Sri Lanka is in the process of raising up to $2.5 billion from foreign lenders, but could face balance-of-payments pressure due to foreign outflows from government securities.
A delay in inflow of $1.1 billion from a 99-year port lease to a Chinese firm, sharp decline in foreign direct investments, and stagnant export revenue have weighed on foreign currency inflows.,
The government has also decided to sell 49 percent of its loss-making state airlines, which is left with debt of around $3.25 billion.
(Source: Reuters – By Shihar Aneez)
There we go!
The first step in selling state enterprises.
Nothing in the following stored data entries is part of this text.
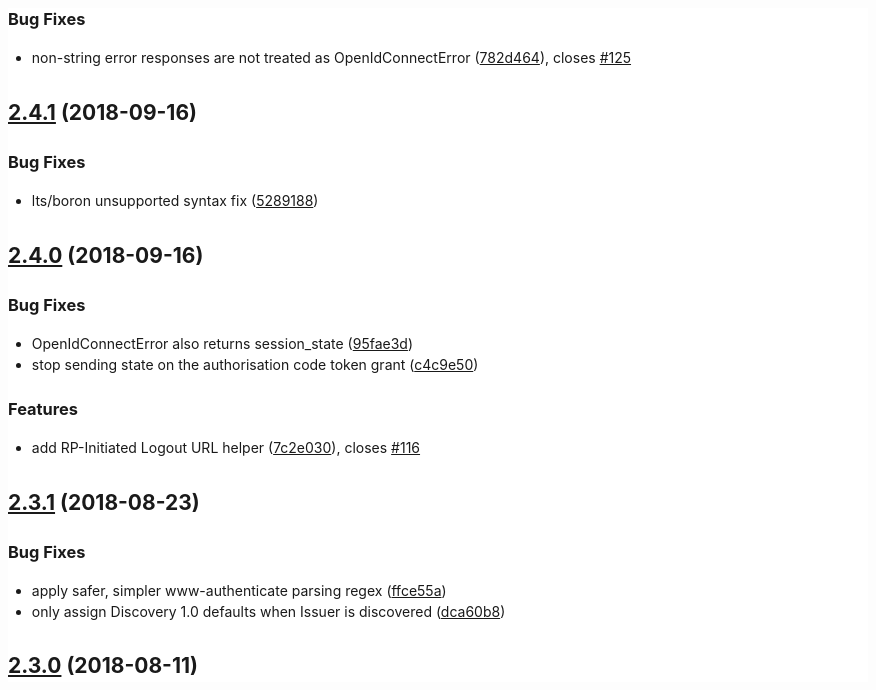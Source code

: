 
### Bug Fixes

* non-string error responses are not treated as OpenIdConnectError ([782d464](https://github.com/panva/node-openid-client/commit/782d464)), closes [#125](https://github.com/panva/node-openid-client/issues/125)



## [2.4.1](https://github.com/panva/node-openid-client/compare/v2.4.0...v2.4.1) (2018-09-16)


### Bug Fixes

* lts/boron unsupported syntax fix ([5289188](https://github.com/panva/node-openid-client/commit/5289188))



## [2.4.0](https://github.com/panva/node-openid-client/compare/v2.3.1...v2.4.0) (2018-09-16)


### Bug Fixes

* OpenIdConnectError also returns session_state ([95fae3d](https://github.com/panva/node-openid-client/commit/95fae3d))
* stop sending state on the authorisation code token grant ([c4c9e50](https://github.com/panva/node-openid-client/commit/c4c9e50))


### Features

* add RP-Initiated Logout URL helper ([7c2e030](https://github.com/panva/node-openid-client/commit/7c2e030)), closes [#116](https://github.com/panva/node-openid-client/issues/116)



## [2.3.1](https://github.com/panva/node-openid-client/compare/v2.3.0...v2.3.1) (2018-08-23)


### Bug Fixes

* apply safer, simpler www-authenticate parsing regex ([ffce55a](https://github.com/panva/node-openid-client/commit/ffce55a))
* only assign Discovery 1.0 defaults when Issuer is discovered ([dca60b8](https://github.com/panva/node-openid-client/commit/dca60b8))



## [2.3.0](https://github.com/panva/node-openid-client/compare/v2.2.1...v2.3.0) (2018-08-11)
Of course, I think it is a good move. Governments are meant to govern (identifying and reforming policy, enacting legislation, ensuring compliance, planning and implementing national budgets. social welfare) and not meant to run businesses.
It is time we dumped all Government enterprises in the Stock Market which now has adequate capacity to fund and manage loss making Government enterprises.
Jobs will be lost but economic gains will off-set job losses.
The Govt of late President Ranasinghe Premadasa sold the State Distilleries Corporation to a local tycoon.
Today it is a model business.
The Govt of President Mahinda Rajapaksa sold the Steel Corporation to a Dubai based Sri Lankan tycoon.
Today it is model business.
Likewise, the Yahapalana Govt of President Sirisena should sell all State owned enterprises including Sri Lankan Airlines.
In a couple of years, they will all be model businesses.
As Blogger Aruna says, the Govt’s are there to govern the country and not run business.
Well said, Aruna and Keerthi. I dont have to add anymore.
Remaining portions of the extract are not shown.